BEGIN INFORMATION SUPPLIED

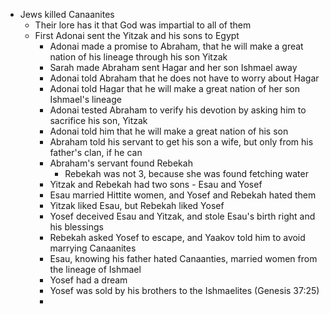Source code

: - Jews killed Canaanites
	- Their lore has it that God was impartial to all of them
	- First Adonai sent the Yitzak and his sons to Egypt
		- Adonai made a promise to Abraham, that he will make a great nation of his lineage through his son Yitzak
		- Sarah made Abraham sent Hagar and her son Ishmael away
		- Adonai told Abraham that he does not have to worry about Hagar
		- Adonai told Hagar that he will make a great nation of her son Ishmael's lineage
		- Adonai tested Abraham to verify his devotion by asking him to sacrifice his son, Yitzak
		- Adonai told him that he will make a great nation of his son
		- Abraham told his servant to get his son a wife, but only from his father's clan, if he can
		- Abraham's servant found Rebekah
			- Rebekah was not 3, because she was found fetching water
		- Yitzak and Rebekah had two sons - Esau and Yosef
		- Esau married Hittite women, and Yosef and Rebekah hated them
		- Yitzak liked Esau, but Rebekah liked Yosef
		- Yosef deceived Esau and Yitzak, and stole Esau's birth right and his blessings
		- Rebekah asked Yosef to escape, and Yaakov told him to avoid marrying Canaanites
		- Esau, knowing his father hated Canaanties, married women from the lineage of Ishmael
		- Yosef had a dream
		- Yosef was sold by his brothers to the Ishmaelites (Genesis 37:25)
		- 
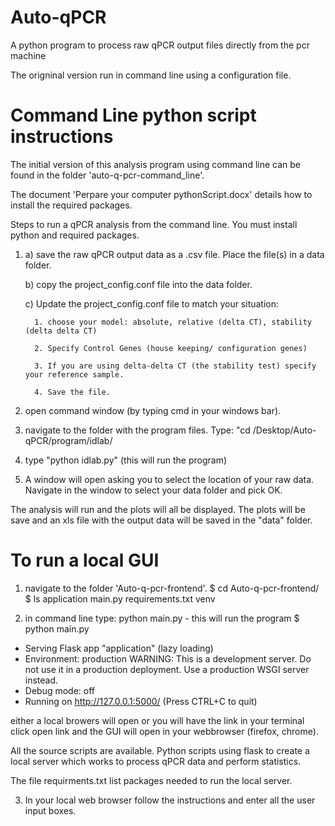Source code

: # Auto-qPCR
A python program to process raw qPCR output files directly from the pcr machine

The origninal version run in command line using a configuration file.  
# Command Line python script instructions

The initial version of this analysis program using command line can be found in the folder 'auto-q-pcr-command_line'.

The document 'Perpare your computer pythonScript.docx' details how to install the required packages.

Steps to run a qPCR analysis from the command line. You must install python and required packages.

1. a) save the raw qPCR output data as a .csv file. Place the file(s) in a data folder.

   b) copy the project_config.conf file into the data folder.
   
   c) Update the project_config.conf file to match your situation:
   
         1. choose your model: absolute, relative (delta CT), stability (delta delta CT)
   
         2. Specify Control Genes (house keeping/ configuration genes)
         
         3. If you are using delta-delta CT (the stability test) specify your reference sample.
         
         4. Save the file. 
2. open command window (by typing cmd in your windows bar).
3. navigate to the folder with the program files. Type: "cd /Desktop/Auto-qPCR/program/idlab/
4. type "python idlab.py"      (this will run the program)
5. A window will open asking you to select the location of your raw data.  Navigate in the window to select your data folder and pick OK.

The analysis will run and the plots will all be displayed. The plots will be save and an xls file with the output data will be saved in the "data" folder.

# To run a local GUI
1. navigate to the folder 'Auto-q-pcr-frontend'. 
$ cd Auto-q-pcr-frontend/
$ ls 
application  main.py  requirements.txt  venv


2. in command line type: python main.py  - this will run the program
$ python main.py
 * Serving Flask app "application" (lazy loading)
 * Environment: production
   WARNING: This is a development server. Do not use it in a production deployment.
   Use a production WSGI server instead.
 * Debug mode: off
 * Running on http://127.0.0.1:5000/ (Press CTRL+C to quit)


either a local browers will open or you will have the link in your terminal click open link and the GUI will open in your webbrowser (firefox, chrome).

All the source scripts are available. Python scripts using flask to create a local server which works to process qPCR data and perform statistics.

The file requirments.txt list packages needed to run the local server.

3. In your local web browser follow the instructions and enter all the user input boxes. 
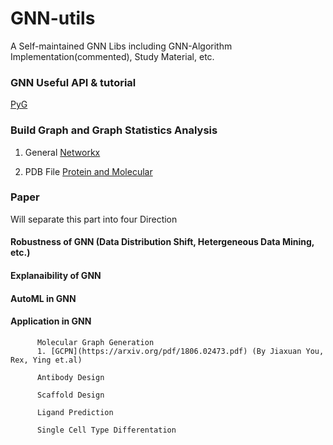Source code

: # GNN-utils
A Self-maintained GNN Libs including GNN-Algorithm Implementation(commented), Study Material, etc.

### GNN Useful API & tutorial
[PyG](https://pytorch-geometric.readthedocs.io/en/latest/get_started/introduction.html)

### Build Graph and Graph Statistics Analysis

1. General  [Networkx](https://networkx.org/)

2. PDB File [Protein and Molecular](https://github.com/a-r-j/graphein)

### Paper
Will separate this part into four Direction
  
#### Robustness of GNN (Data Distribution Shift, Hetergeneous Data Mining, etc.)
      
#### Explanaibility of GNN 
  
#### AutoML in GNN
  
#### Application in GNN
          
          Molecular Graph Generation 
          1. [GCPN](https://arxiv.org/pdf/1806.02473.pdf) (By Jiaxuan You, Rex, Ying et.al)
        
          Antibody Design

          Scaffold Design

          Ligand Prediction

          Single Cell Type Differentation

END INFORMATION SUPPLIED

(WORK REQUEST) From the records above, repeat exactly the lines from the one with "5. A window" through the one with "# To run a local GUI", both included.

(SOLUTION BELOW)
5. A window will open asking you to select the location of your raw data.  Navigate in the window to select your data folder and pick OK.

The analysis will run and the plots will all be displayed. The plots will be save and an xls file with the output data will be saved in the "data" folder.

# To run a local GUI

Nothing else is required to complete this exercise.